• **Your assignment**: Within the records that follow, count the lines containing the string "application". Reply only with the count.
+ + + + + + +
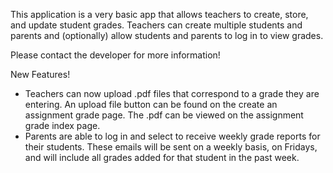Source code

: This application is a very basic app that allows teachers to create, store, and update student grades. Teachers can create multiple students and parents and (optionally) allow students and parents to log in to view grades.

Please contact the developer for more information!


New Features!

  * Teachers can now upload .pdf files that correspond to a grade they are entering. An upload file button can be found on the create an assignment grade page. The .pdf can be viewed on the assignment grade index page.
  * Parents are able to log in and select to receive weekly grade reports for their students. These emails will be sent on a weekly basis, on Fridays, and will include all grades added for that student in the past week.
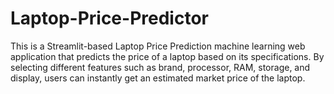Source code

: # Laptop-Price-Predictor
This is a Streamlit-based Laptop Price Prediction machine learning web application that predicts the price of a laptop based on its specifications. By selecting different features such as brand, processor, RAM, storage, and display, users can instantly get an estimated market price of the laptop.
+ + + + + + +
• **Exercise response**: 2